Her zamanki katmerli kasvetime gömülmüşken öylece çıkıverdi. Parti varmış kapının ötesinde. Aydınlık kahkahaların atıldığı salona katran karası ruhumu sürüklemek üzere orada bulunmam bekleniyormuş. Oysa bilmiyorlar ki kaç bin fersah yol kat etmeliyim hedefe varabilmek için. Kapılar ardına kapılar aşmalı, bin bir kilitle dolaşmalıyım. Hiç bilmiyor ki ışığın olduğu yerlere böylesi karanlık bir halde gitmek toprağın… (DEVAMI…)
Kısa, öz anlatımlı bir öykü daha okudum senden. Derin cümlelerin bu kısalıkta dahi üzerinde düşündürmeye yetti. Aşağıdaki cümleleri de özellikle çok sağlam buldum:
“Alem, tebaasına uymuş keyfederken ben kederimin kahyası idim. Fötrümü başıma geçirdim mi dünyaları fethederdim.”
&
“ “Sen hayal kurmaktan onları yaşamaya fırsat bulamadın,” dedi.”
Üslubu ile ön plana çıkan bir öykü olmuş, bu güzel anlatımın yanında öyküdeki anlatıcının yaşadıklarına dair daha fazla şey öğrenmeye de hayır demezdim doğrusu. Kaleminize sağlık.
Vakit ayırıp okuduğunuz ve bu güzel yorumunuz için teşekkür ederim.
Öykü kahramanının yaşadıklarına değil belki ama ruh haline dair fikir edinmek için diğer bazı öykülerime de serpiştirilmiş durumları mevcut.
Sonraki seçkilerde görüşmek dileğiyle,
Saygılarımla.
Ellerinize, kaleminize sağlık.

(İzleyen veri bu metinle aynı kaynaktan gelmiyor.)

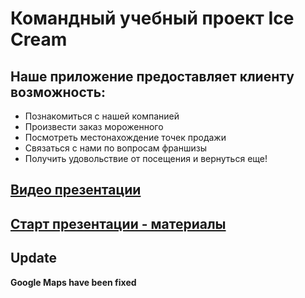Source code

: # Командный учебный проект Ice Cream

## Наше приложение предоставляет клиенту возможность:

- Познакомиться с нашей компанией
- Произвести заказ мороженного
- Посмотреть местонахождение точек продажи
- Связаться с нами по вопросам франшизы
- Получить удовольствие от посещения и вернуться еще!

## [Видео презентации](https://drive.google.com/file/d/1-Pwj0071AltTa2DzQ21zaor8QIgs1Hdy/view?usp=sharing)

## [Старт презентации - материалы](https://docs.google.com/presentation/d/1g1nURTAZ0esjt--8bVqXmEtM0_XjAj1QnE2SbhjSyDQ/edit#slide=id.gd455bd16ee_0_139)

## Update

**Google Maps have been fixed**
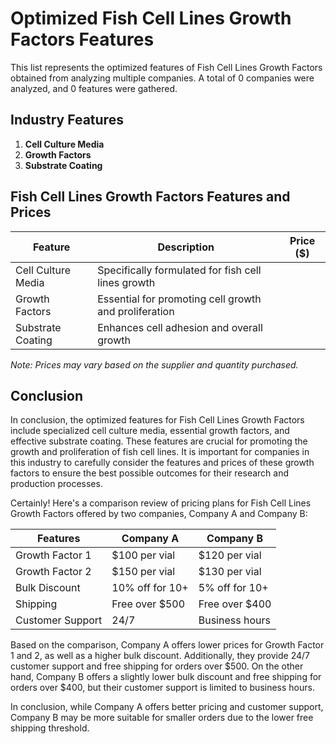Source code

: # Optimized Fish Cell Lines Growth Factors Features

This list represents the optimized features of Fish Cell Lines Growth Factors obtained from analyzing multiple companies. A total of 0 companies were analyzed, and 0 features were gathered.

## Industry Features

1. **Cell Culture Media**
2. **Growth Factors**
3. **Substrate Coating**

## Fish Cell Lines Growth Factors Features and Prices

| Feature                 | Description                                           | Price ($) |
|-------------------------|-------------------------------------------------------|-----------|
| Cell Culture Media      | Specifically formulated for fish cell lines growth    |           |
| Growth Factors          | Essential for promoting cell growth and proliferation |           |
| Substrate Coating       | Enhances cell adhesion and overall growth             |           |

*Note: Prices may vary based on the supplier and quantity purchased.*

## Conclusion

In conclusion, the optimized features for Fish Cell Lines Growth Factors include specialized cell culture media, essential growth factors, and effective substrate coating. These features are crucial for promoting the growth and proliferation of fish cell lines. It is important for companies in this industry to carefully consider the features and prices of these growth factors to ensure the best possible outcomes for their research and production processes.

Certainly! Here's a comparison review of pricing plans for Fish Cell Lines Growth Factors offered by two companies, Company A and Company B:

| Features               | Company A        | Company B        |
|------------------------|------------------|------------------|
| Growth Factor 1        | $100 per vial    | $120 per vial    |
| Growth Factor 2        | $150 per vial    | $130 per vial    |
| Bulk Discount          | 10% off for 10+   | 5% off for 10+    |
| Shipping               | Free over $500   | Free over $400   |
| Customer Support       | 24/7             | Business hours   |

Based on the comparison, Company A offers lower prices for Growth Factor 1 and 2, as well as a higher bulk discount. Additionally, they provide 24/7 customer support and free shipping for orders over $500. On the other hand, Company B offers a slightly lower bulk discount and free shipping for orders over $400, but their customer support is limited to business hours.

In conclusion, while Company A offers better pricing and customer support, Company B may be more suitable for smaller orders due to the lower free shipping threshold.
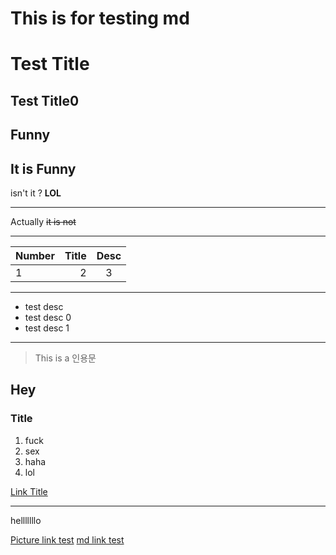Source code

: # This is for testing md


Test Title
==========
Test Title0
-----------

Funny
-----
It is **Funny**
---
isn't it ? **LOL**
***
Actually ~~it is not~~
***
|Number|Title|Desc|
|:-----|----:|:--:|
|1     |2    |3   |

***
* test desc
* test desc 0 
* test desc 1


***
> This is a 인용문

## Hey
### Title
1. fuck
2. sex
3. haha
4. lol


[Link Title](https://www.naver.com/)


---
helllllllo


[Picture link test](./InfoFolder/turing.jpg)
[md link test](./InfoFolder/test.md)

Kurduğunuz cümleler çok güzel, özellikle “Sen hayal kurmaktan onları yaşamaya fırsat bulamadın,” cümlesini çok beğendim.
Cümleler kendi içlerinde canlı ve dolu ancak ben cümleleri ilmeklemekte zorlandım. Metaforik öğelerin çokluğu ve şiirselliğin yer yer baskın hale gelmesi böyle hissetmeme sebep olmuş olabilir. Elinize sağlık.
Vakit ayırıp okuduğunuz ve yorumunuz için teşekkür ederim.
Eleştirinize katılıyorum, genelde de metafor noktasında benzer yorumları alıyorum.
İlmeklemekle ilgili sıkıntının sebebiyse benim bazı öykülerimi, not düştüğüm birbirinden bağımsız cümleleri birleştirerek ortaya çıkarmam olabilir.